Between March 27 and May 14, 973 fines were issued and white people received 444 fines while black people received 253 fines. Although white people received more, the figures show a clear disproportionality as white people make up 59% of London’s population, as black people make up 12%. Asian people – who make up 18% of the London population – received 253 fines in the same period.
A lecturer in crime science at University College London,Dr Krisztián Pósch, said of the figures: “Compared to their share of the population, people from a black ethnic minority were 2.17 times more likely to receive a fine and Asians around 26% more likely. In comparison, whites were 23% less likely to be fined.”
As well as displaying a clear disproportionality in the number of fines issued, the same pattern appeared in the number of arrests under coronavirus laws. In the data, white people are under-represented and make up 38% of arrests while black people are over-represented and make up 31%.

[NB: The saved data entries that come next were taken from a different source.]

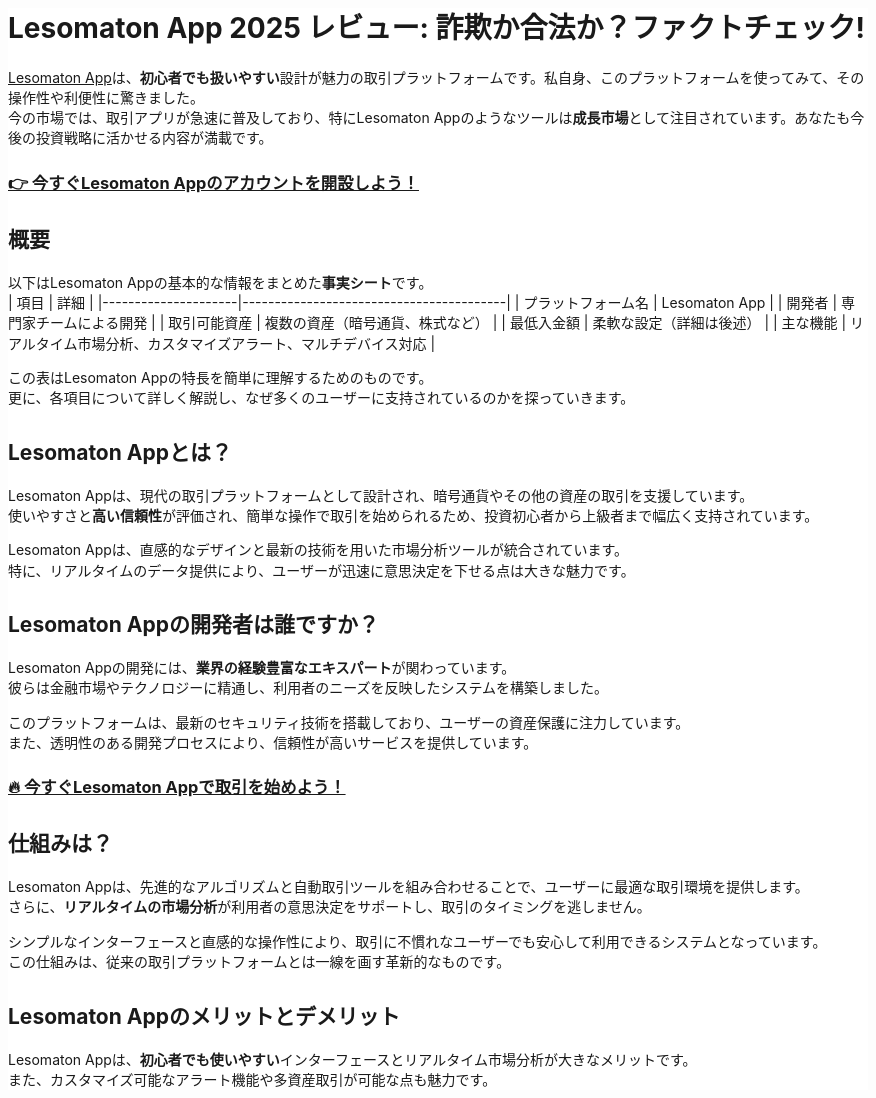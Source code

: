 # Lesomaton App 2025 レビュー: 詐欺か合法か？ファクトチェック!
   
[Lesomaton App](https://tinyurl.com/58cy7hjb)は、**初心者でも扱いやすい**設計が魅力の取引プラットフォームです。私自身、このプラットフォームを使ってみて、その操作性や利便性に驚きました。  
今の市場では、取引アプリが急速に普及しており、特にLesomaton Appのようなツールは**成長市場**として注目されています。あなたも今後の投資戦略に活かせる内容が満載です。

### [👉 今すぐLesomaton Appのアカウントを開設しよう！](https://tinyurl.com/58cy7hjb)
## 概要  
以下はLesomaton Appの基本的な情報をまとめた**事実シート**です。  
| 項目                  | 詳細                                      |
|---------------------|-----------------------------------------|
| プラットフォーム名       | Lesomaton App                           |
| 開発者                | 専門家チームによる開発                      |
| 取引可能資産           | 複数の資産（暗号通貨、株式など）                |
| 最低入金額             | 柔軟な設定（詳細は後述）                     |
| 主な機能              | リアルタイム市場分析、カスタマイズアラート、マルチデバイス対応 |

この表はLesomaton Appの特長を簡単に理解するためのものです。  
更に、各項目について詳しく解説し、なぜ多くのユーザーに支持されているのかを探っていきます。

## Lesomaton Appとは？  
Lesomaton Appは、現代の取引プラットフォームとして設計され、暗号通貨やその他の資産の取引を支援しています。  
使いやすさと**高い信頼性**が評価され、簡単な操作で取引を始められるため、投資初心者から上級者まで幅広く支持されています。

Lesomaton Appは、直感的なデザインと最新の技術を用いた市場分析ツールが統合されています。  
特に、リアルタイムのデータ提供により、ユーザーが迅速に意思決定を下せる点は大きな魅力です。

## Lesomaton Appの開発者は誰ですか？  
Lesomaton Appの開発には、**業界の経験豊富なエキスパート**が関わっています。  
彼らは金融市場やテクノロジーに精通し、利用者のニーズを反映したシステムを構築しました。  

このプラットフォームは、最新のセキュリティ技術を搭載しており、ユーザーの資産保護に注力しています。  
また、透明性のある開発プロセスにより、信頼性が高いサービスを提供しています。

### [🔥 今すぐLesomaton Appで取引を始めよう！](https://tinyurl.com/58cy7hjb)
## 仕組みは？  
Lesomaton Appは、先進的なアルゴリズムと自動取引ツールを組み合わせることで、ユーザーに最適な取引環境を提供します。  
さらに、**リアルタイムの市場分析**が利用者の意思決定をサポートし、取引のタイミングを逃しません。  

シンプルなインターフェースと直感的な操作性により、取引に不慣れなユーザーでも安心して利用できるシステムとなっています。  
この仕組みは、従来の取引プラットフォームとは一線を画す革新的なものです。

## Lesomaton Appのメリットとデメリット  
Lesomaton Appは、**初心者でも使いやすい**インターフェースとリアルタイム市場分析が大きなメリットです。  
また、カスタマイズ可能なアラート機能や多資産取引が可能な点も魅力です。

Of the fines and arrests due to lockdown rules, the Met said: “In total, more white people received FPNs [fixed penalty notices] or were arrested than other individual ethnic groups. However, when compared with the composition of the resident population, higher proportions of those in black and minority ethnic (BAME) groups were issued with FPNs [fixed penalty notice] or arrested across London as a whole.
“The reasons for this are likely to be complex and reflect a range of factors. This includes interactions between the areas subject to significant proactive policing activity targeting crime hotspots and both the variation in the age profile and geographical distribution of ethnic groups in London.”
Leroy Logan – a former Met superintendent – has said: “I can’t discount that these figures exhibit a racial bias, because practically everything the Met does has a racial bias. The Met is still institutionally racist and the use of Covid powers is part of this.”
The chair of the Met’s black police association, Sgt Janet Hills, said of the data: “I struggle to think of why there can be any justification. We deal with intelligence all the time and we know that this pandemic has impacted on everyone.
“It shows that even though we’re going through one of the biggest social upheavals since anyone can remember and having to adjust to a new way of doing things, if you’re black then disproportionality will always remain a constant in our lives.
“There are a number of things that already impact on black communities, like living in a more densely populated areas, which has made adhering to the lockdown slightly more challenging. Our essential workers who may live in these areas have no choice other than to do their part to keep London functioning. But because they are black, because they live in a ‘high crime’ area, they fall into a profile that stereotypes them.”